Chapter 6: Data and Business Intelligence Flashcards
Information Granularity
Refers to the extent of detail within the information
Detail (fine), summary, aggregate (coarse)
Information levels
Individual, department, enterprise
Information formats
Document, presentation, spreadsheet, database
Information Quality
- decisions are only as good as the quality of info used to make them
- you never want to find yourself using technology to help you make a bad decision faster
Characteristics of high quality information
Accurate Complete Consistent Unique Timely
Information Timeliness
An aspect of info that depends on the situation
Real time information
Immediate, up to date information
Real time system
Provides real time information in response to requests
Examples of low quality information
Missing info (no first name) Incomplete info (no street) Inaccurate info (invalid email) Probable duplicate info (similar names, same address, number) Potential wrong info
Primary sources of low quality information
- customers intentionally enter inaccurate info to protect privacy
- different entry standards and formats
- operators enter abbreviated or erroneous info by accident to save time
- third party and external info contains inconsistencies, inaccuracies, and errors
Costs of using low quality information
- inability to track customers
- difficulty identifying valuable customers
- inability to identify selling opportunities
- marketing to nonexistent customers
- difficulty tracking revenue
- inability to build strong customer relationships
Benefits of good information
- significantly improve chances of making a good decision
- good decisions can directly impact an organizations bottom line
Database
- where information is stored
- maintains information about various types of objects, events, people, and places
Database management systems (DBMS)
Allows users to create, read, update, and delete data in a relational database
Data element
The smallest or basic unit of information
Data model
Logical data structures that detail the relationships among data elements using graphics or pictures
Metadata
Provides details about data
Data dictionary
Compiles all of the metadata about the data elements in the data model
Entity
A person, place, thing, transaction, or event about which information is stored
- rows in a ramble contain entities
- primary keys and foreign keys
Attribute (field, column)
The data elements associated with an entity
Record
A collection of related data elements
Primary key
A field that uniquely identifies a given entity in a table
Foreign key
A primary key of one table that appears an attribute in another table and acts to provide a logical relationship among the two tables
Database advantages
- increased flexibility
- increased scalability and performance
- reduced information redundancy
- increased information integrity (quality)

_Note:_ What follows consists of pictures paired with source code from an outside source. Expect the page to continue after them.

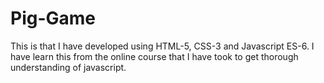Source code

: # Pig-Game
This is that I have developed using HTML-5, CSS-3 and Javascript ES-6. I have learn this from the online course that I have took to get thorough understanding of javascript.  
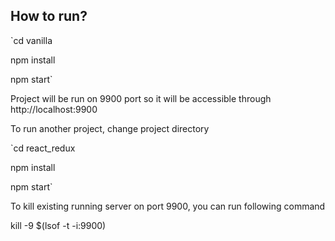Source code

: ## How to run?

`cd vanilla

npm install

npm start`

Project will be run on 9900 port so it will be accessible through http://localhost:9900

To run another project, change project directory

`cd react_redux

npm install

npm start`

To kill existing running server on port 9900, you can run following command

kill -9 $(lsof -t -i:9900)
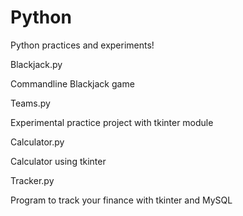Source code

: # Python

Python practices and experiments!


Blackjack.py

Commandline Blackjack game 

Teams.py

Experimental practice project with tkinter module

Calculator.py

Calculator using tkinter

Tracker.py

Program to track your finance with tkinter and MySQL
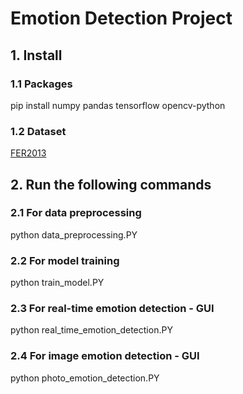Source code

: # Emotion Detection Project

## 1. Install
### 1.1 Packages
pip install numpy pandas tensorflow opencv-python
### 1.2 Dataset
<a href="https://www.kaggle.com/datasets/deadskull7/fer2013">FER2013</a>

## 2. Run the following commands
### 2.1 For data preprocessing
python data_preprocessing.PY
### 2.2 For model training
python train_model.PY
### 2.3 For real-time emotion detection - GUI
python real_time_emotion_detection.PY
### 2.4 For image emotion detection - GUI
python photo_emotion_detection.PY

- increased information security
Increased flexibility
- handle changes quickly and easily
- provide users with different views
- have only one physical view
- have multiple logical views
Physical view
Deals with the physical storage of information on a storage device
Logical view
Focuses on how individual users logically access information to meet their own particular business needs
Increased scalability and performance
- a database must scale to meet increased demand, while maintaining acceptable performance levels
Scalability
Refers to how well a system can adapt to increased demands
Performance
Measures how quickly a system performs a certain process or transaction
Data redundancy
The duplication of data or storing the same information in multiple places
Information integrity
Measures the quality of information
Integrity constraint
Rules that help ensure the quality of information
- relational integrity constraint
- business critical integrity constraint
Information cleansing or scrubbing
A process that weeds out and fixed or discards inconsistent, incorrect, or incomplete information
Increased information security
Password
Access level
Access control
Password
Provides authentication of the user
Access level
Determines who has access to the different types of information
Access control
Determines types of user access, such as read-only access
Data driven websites
An interactive website kept constantly updated and relevant to the needs of its customers using a database
Data driven website advantages
- easy to manage content
- easy to store large amounts of data
- easy to eliminate human errors
Transactional information
Encompasses all of the information contained within a single business process or unit of work, and it’s primary purpose is to support the performing of daily operational tasks
- airline ticket, packiNg slip, sales receipt
Analytical information
Encompasses all organizational information, and it’s primary purpose is to support the performing of managerial analysis tasks
- trends, future growth, sales projection, product statistics
Benefits of data warehousing
Extend the transformation of data into information
- provides the ability to support decision making without disrupting day to day operations
Data warehouse
A logical collection of information gathered from many different operational databases that supports business analysis activities and decision making tasks
- primary purpose is to aggregate information throughout an organization into a single repository for decision making purposes
Extraction, transformation, and loading (ETL)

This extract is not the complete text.